Aku meraba kutangku. Agak gemetar tanganku menarik kain tipis semirip selaput buah salak itu. Perlahan kudekatkan benda itu pada ujung hidungku. Aroma wangi masih tercium pada ujung-ujungnya yang berumbai.
Tiba- tiba saja aku merindukan suasana Kahyangan. Apa kabar Ibu Bidadari? Juga Kakak-kakakku yang yang berjumlah enam itu---yang terpaksa meninggalkanku sendirian di tepi telaga.
Terngiang kembali suara Ibunda Ratu Bidadari saat ia melarangku pergi.
"Nawangwulan, sebaiknya kau tidak usah ikut Kakak-kakakmu. Kau di sini saja menemani Ibu."

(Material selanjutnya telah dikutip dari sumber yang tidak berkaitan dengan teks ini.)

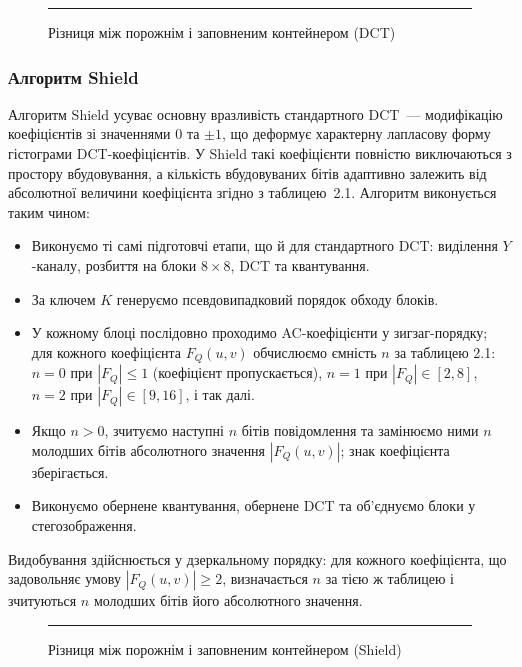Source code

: \begin{figure}[h!]
    \centering
    \rule{0.8\textwidth}{4cm}
    \caption{Різниця між порожнім і заповненим контейнером (DCT)}
    \label{fig:dct-diff}
\end{figure}

\subsubsection*{Алгоритм Shield}

Алгоритм Shield усуває основну вразливість стандартного DCT~--- модифікацію
коефіцієнтів зі значеннями $0$ та $\pm 1$, що деформує характерну
лапласову форму гістограми DCT-коефіцієнтів. У Shield такі коефіцієнти
повністю виключаються з простору вбудовування, а кількість вбудовуваних
бітів адаптивно залежить від абсолютної величини коефіцієнта згідно з
таблицею~2.1. Алгоритм виконується таким чином:
\begin{itemize}
    \item Виконуємо ті самі підготовчі етапи, що й для стандартного DCT:
    виділення $Y$-каналу, розбиття на блоки $8 \times 8$, DCT та
    квантування.
    \item За ключем $K$ генеруємо псевдовипадковий порядок обходу блоків.
    \item У кожному блоці послідовно проходимо AC-коефіцієнти у зигзаг-порядку;
    для кожного коефіцієнта $F_Q(u, v)$ обчислюємо ємність $n$ за таблицею
    2.1: $n = 0$ при $|F_Q| \le 1$ (коефіцієнт пропускається), $n = 1$ при
    $|F_Q| \in [2, 8]$, $n = 2$ при $|F_Q| \in [9, 16]$, і так далі.
    \item Якщо $n > 0$, зчитуємо наступні $n$ бітів повідомлення та
    замінюємо ними $n$ молодших бітів абсолютного значення $|F_Q(u, v)|$;
    знак коефіцієнта зберігається.
    \item Виконуємо обернене квантування, обернене DCT та об'єднуємо блоки
    у стегозображення.
\end{itemize}
Видобування здійснюється у дзеркальному порядку: для кожного коефіцієнта,
що задовольняє умову $|F_Q(u, v)| \ge 2$, визначається $n$ за тією ж
таблицею і зчитуються $n$ молодших бітів його абсолютного значення.

\begin{figure}[h!]
    \centering
    \rule{0.8\textwidth}{4cm}
    \caption{Різниця між порожнім і заповненим контейнером (Shield)}
    \label{fig:shield-diff}
\end{figure}

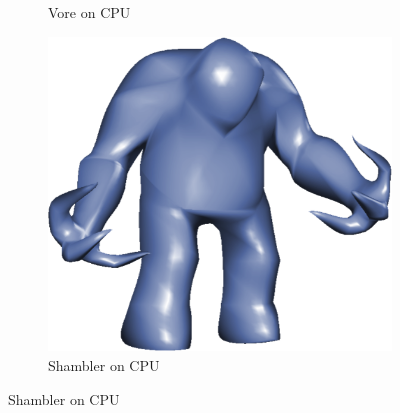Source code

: \begin{figure}
\begin{subfigure}[b]{0.2\textwidth}
		\caption{Vore on CPU}
		\label{fig:results:cpugpu:cpuVore}
	\end{subfigure}	
	\hspace{0.1\textwidth}
	\begin{subfigure}[b]{0.2\textwidth}
		\centering
		\includegraphics[width=\textwidth]{content/img/results/shamblercpu.png}
		\caption{Shambler on CPU}
		\label{fig:results:cpugpu:cpuShambler}
	\end{subfigure}		


\end{figure}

Tapi aku tidak mengindahkan larangan Ibunda Ratu. Aku lebih tertarik dengan cerita heboh Kakak-kakakku mengenai suasana bumi.
"Ada telaga bening yang letaknya tersembunyi di tengah hutan. Kami kerap mengintip telaga itu saat bulan purnama penuh. Indah sekali!" Kakakku yang paling sulung berkata. Aku dan Kakak-kakak yang lain berbinar mendengarnya.
"Apakah telaga itu boleh dipakai mandi, Kak?" tanyaku polos. Kakak sulungku mengangguk.
"Ya, telaga itu biasanya dipakai manusia untuk mandi dan berendam. Kau mau ikut ke sana bersama kami?"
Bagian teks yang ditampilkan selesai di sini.